We can state that incomes have increased over time, before and after treatment, and that new construction projects are found in areas with slightly (but statistically significantly) higher income levels. In general, we can notice that the models without fixed effects produce a slightly higher estimate than the models where we have a lower omitted variable bias. The results also indicate that they are relatively robust across the different models.

Housing projects have had a positive and statistically significant effect on income, approximately 3 to 5%, a relatively strong impact. Interestingly, the new production occurred primarily in areas than the untreated areas. On average, income is 5% lower in areas where the municipality later built homes. It is worth noting that the difference between Models 3 and 4 is that squares, where there had been residential construction, are not included in Model 4; i.e., household income in the newly constructed dwellings will not be included as a treatment effect.

How can the result of the affordability model be interpreted? As with the income model, the degree of explanation is below 50%: between 2 and 49%. A higher degree of explanation would have been desirable, as there is a risk of omitted variable bias or an endogeneity problem. The estimate shows that housing affordability decreased before and after 2009–2014. This means that housing prices have increased more than domestic prices, which is unsustainable in the long run. It is also clear that the housing projects carried out during this period did not occur in more or less affordable areas than in the rest of Stockholm. We can also state that there has been a causal effect on affordability in the areas where housing construction occurs. This can be due to many things, but it is clear that the increase in income level that we observe has led to housing prices rising at the same rate, thus not affecting affordability. The interpretation is the same regardless of the model specification.

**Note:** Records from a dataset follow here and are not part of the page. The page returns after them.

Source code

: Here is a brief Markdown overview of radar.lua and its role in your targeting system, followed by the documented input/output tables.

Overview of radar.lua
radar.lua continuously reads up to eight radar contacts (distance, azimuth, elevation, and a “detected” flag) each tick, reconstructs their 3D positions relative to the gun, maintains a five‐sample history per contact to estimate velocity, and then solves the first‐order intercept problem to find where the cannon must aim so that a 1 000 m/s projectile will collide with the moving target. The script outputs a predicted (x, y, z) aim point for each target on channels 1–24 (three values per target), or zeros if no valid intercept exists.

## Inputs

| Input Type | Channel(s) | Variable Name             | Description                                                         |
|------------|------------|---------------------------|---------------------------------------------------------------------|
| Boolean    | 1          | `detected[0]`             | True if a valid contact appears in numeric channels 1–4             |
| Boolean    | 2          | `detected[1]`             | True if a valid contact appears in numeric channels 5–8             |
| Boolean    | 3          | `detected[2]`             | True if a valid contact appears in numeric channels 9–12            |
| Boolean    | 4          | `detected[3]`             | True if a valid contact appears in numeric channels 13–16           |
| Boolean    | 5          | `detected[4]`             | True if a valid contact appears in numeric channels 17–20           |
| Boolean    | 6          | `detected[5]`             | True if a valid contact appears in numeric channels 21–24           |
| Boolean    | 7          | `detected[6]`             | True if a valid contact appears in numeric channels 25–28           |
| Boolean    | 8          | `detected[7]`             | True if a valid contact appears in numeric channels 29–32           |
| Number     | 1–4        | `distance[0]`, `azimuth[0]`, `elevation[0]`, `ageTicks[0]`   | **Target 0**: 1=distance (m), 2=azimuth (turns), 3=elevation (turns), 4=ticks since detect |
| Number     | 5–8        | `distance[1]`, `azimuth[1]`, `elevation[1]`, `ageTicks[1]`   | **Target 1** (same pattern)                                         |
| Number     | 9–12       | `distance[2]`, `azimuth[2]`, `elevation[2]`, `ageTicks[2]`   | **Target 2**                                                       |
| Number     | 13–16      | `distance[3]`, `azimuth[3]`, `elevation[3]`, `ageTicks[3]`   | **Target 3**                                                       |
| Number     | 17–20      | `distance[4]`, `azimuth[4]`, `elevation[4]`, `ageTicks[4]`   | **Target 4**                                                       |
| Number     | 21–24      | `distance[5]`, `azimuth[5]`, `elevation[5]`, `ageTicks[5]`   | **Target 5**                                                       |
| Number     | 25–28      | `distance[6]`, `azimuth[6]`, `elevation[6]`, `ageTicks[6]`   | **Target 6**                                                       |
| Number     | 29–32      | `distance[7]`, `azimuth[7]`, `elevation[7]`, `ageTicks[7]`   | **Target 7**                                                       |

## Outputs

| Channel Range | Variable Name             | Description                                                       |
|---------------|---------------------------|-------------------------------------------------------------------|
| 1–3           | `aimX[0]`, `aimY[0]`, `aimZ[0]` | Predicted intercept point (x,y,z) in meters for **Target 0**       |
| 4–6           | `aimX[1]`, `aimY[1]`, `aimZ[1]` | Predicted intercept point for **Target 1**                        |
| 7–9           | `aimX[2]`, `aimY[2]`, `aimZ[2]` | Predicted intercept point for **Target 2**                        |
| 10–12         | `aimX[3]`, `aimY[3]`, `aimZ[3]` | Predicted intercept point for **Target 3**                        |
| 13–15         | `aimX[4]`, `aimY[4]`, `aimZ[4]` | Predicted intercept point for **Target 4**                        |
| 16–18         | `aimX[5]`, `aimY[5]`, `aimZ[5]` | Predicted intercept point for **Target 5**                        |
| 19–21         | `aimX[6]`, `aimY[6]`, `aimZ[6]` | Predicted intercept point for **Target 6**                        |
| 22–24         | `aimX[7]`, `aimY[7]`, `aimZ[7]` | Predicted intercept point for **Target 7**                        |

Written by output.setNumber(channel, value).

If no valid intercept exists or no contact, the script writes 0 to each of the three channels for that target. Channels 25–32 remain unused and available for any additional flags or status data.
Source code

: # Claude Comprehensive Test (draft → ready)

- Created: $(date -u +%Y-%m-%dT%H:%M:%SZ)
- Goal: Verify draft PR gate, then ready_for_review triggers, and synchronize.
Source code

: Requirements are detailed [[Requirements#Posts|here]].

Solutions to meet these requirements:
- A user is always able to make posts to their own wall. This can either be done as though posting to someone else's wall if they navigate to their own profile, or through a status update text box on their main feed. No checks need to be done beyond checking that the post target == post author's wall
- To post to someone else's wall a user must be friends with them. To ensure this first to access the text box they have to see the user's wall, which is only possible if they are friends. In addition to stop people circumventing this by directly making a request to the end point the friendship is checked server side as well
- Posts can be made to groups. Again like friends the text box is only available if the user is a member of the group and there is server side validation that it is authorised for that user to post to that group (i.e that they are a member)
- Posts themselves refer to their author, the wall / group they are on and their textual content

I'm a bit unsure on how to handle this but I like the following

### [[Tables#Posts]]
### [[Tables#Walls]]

6.2 Educational background and demographic effects

As we have discussed before, changes in the composition of households in different residential areas are slow-moving. We analyse the effect of housing investments made between 2009 and 2014 and measure the effect from 2015 to 2020. Of course, this is a short period if it is the long-term effects we want to analyse. In this section, we intend to analyse the effects of housing investments on gentrification, i.e., has there been a social process where residents in the area have moved out after the investment? We analyse the population’s educational background and age structure in the area of influence. The results of the difference-in-difference models are presented in Tables 4 and 5.

Table 4 Difference-in-difference estimates (outcome variable = education)
Table 5 Difference-in-difference estimates (outcome variable = young)

The effect of higher education is not as straightforward as that of household income. Some models show a causal effect of housing construction on higher education, while others show no effect. All model estimates show that the proportion with higher education has generally increased between the pre-and post-period. Except for the fixed effect model, the results indicate that areas for new housing construction do not differ with respect to the proportion of higher education. The effect of treatment is not conclusive. In the default and fixed-effects model, we estimate that housing construction has increased the proportion of people with higher education in the treatment areas compared to the untreated areas. Therefore, there has been a form of gentrification in the immediate area surrounding the new homes. The effect is not statistically significant in the models where we control covariates such as proximity to the metro station and city centre and the distance to other housing projects. This also applies to other models that excluded the construction area and the WLS model.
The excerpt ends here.